■ What this task involves:
Only the lines holding "某机构负责人是乙" are wanted. Copy every one from the records below.

====== Source records ======

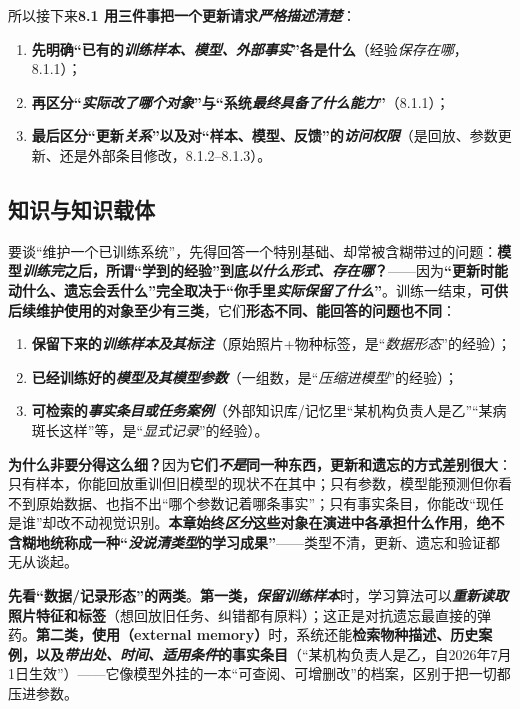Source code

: 所以接下来\textbf{8.1 用三件事把一个更新请求\emph{严格描述清楚}}：
\begin{enumerate}\item \textbf{先明确“已有的\emph{训练样本、模型、外部事实}”各是什么}（经验\emph{保存在哪}，8.1.1）；\item \textbf{再区分“\emph{实际改了哪个对象}”与“系统\emph{最终具备了什么能力}”}（8.1.1）；\item \textbf{最后区分“更新\emph{关系}”以及对“样本、模型、反馈”的\emph{访问权限}}（是回放、参数更新、还是外部条目修改，8.1.2–8.1.3）。\end{enumerate}

\subsection{知识与知识载体}
\label{sec:ket-overview-carriers}

要谈“维护一个已训练系统”，先得回答一个特别基础、却常被含糊带过的问题：\textbf{模型\emph{训练完}之后，所谓“学到的经验”到底\emph{以什么形式、存在哪}？}——因为\textbf{“更新时能动什么、遗忘会丢什么”完全取决于“你手里\emph{实际保留了什么}”}。训练一结束，\textbf{可供后续维护使用的对象至少有三类}，它们\textbf{形态不同、能回答的问题也不同}：
\begin{enumerate}\item \textbf{保留下来的\emph{训练样本及其标注}}（原始照片+物种标签，是“\emph{数据形态}”的经验）；\item \textbf{已经训练好的\emph{模型及其模型参数}}（一组数，是“\emph{压缩进模型}”的经验）；\item \textbf{可检索的\emph{事实条目或任务案例}}（外部知识库/记忆里“某机构负责人是乙”“某病斑长这样”等，是“\emph{显式记录}”的经验）。\end{enumerate}
\textbf{为什么非要分得这么细？}因为\textbf{它们\emph{不是}同一种东西，更新和遗忘的方式差别很大}：只有样本，你能回放重训但旧模型的现状不在其中；只有参数，模型能预测但你看不到原始数据、也指不出“哪个参数记着哪条事实”；只有事实条目，你能改“现任是谁”却改不动视觉识别。\textbf{本章始终\emph{区分}这些对象在演进中各承担什么作用}，\textbf{绝不含糊地统称成一种“\emph{没说清类型}的学习成果”}——类型不清，更新、遗忘和验证都无从谈起。

\textbf{先看“数据/记录形态”的两类}。\textbf{第一类，\emph{保留训练样本}}时，学习算法可以\textbf{\emph{重新读取}照片特征和标签}（想回放旧任务、纠错都有原料）；这正是对抗遗忘最直接的弹药。\textbf{第二类，使用（external memory）}时，系统还能\textbf{检索物种描述、历史案例，以及\emph{带出处、时间、适用条件}的事实条目}（“某机构负责人是乙，自2026年7月1日生效”）——它像模型外挂的一本“可查阅、可增删改”的档案，区别于把一切都压进参数。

======

■ Answer area:
\begin{enumerate}\item \textbf{保留下来的\emph{训练样本及其标注}}（原始照片+物种标签，是“\emph{数据形态}”的经验）；\item \textbf{已经训练好的\emph{模型及其模型参数}}（一组数，是“\emph{压缩进模型}”的经验）；\item \textbf{可检索的\emph{事实条目或任务案例}}（外部知识库/记忆里“某机构负责人是乙”“某病斑长这样”等，是“\emph{显式记录}”的经验）。\end{enumerate}
\textbf{先看“数据/记录形态”的两类}。\textbf{第一类，\emph{保留训练样本}}时，学习算法可以\textbf{\emph{重新读取}照片特征和标签}（想回放旧任务、纠错都有原料）；这正是对抗遗忘最直接的弹药。\textbf{第二类，使用（external memory）}时，系统还能\textbf{检索物种描述、历史案例，以及\emph{带出处、时间、适用条件}的事实条目}（“某机构负责人是乙，自2026年7月1日生效”）——它像模型外挂的一本“可查阅、可增删改”的档案，区别于把一切都压进参数。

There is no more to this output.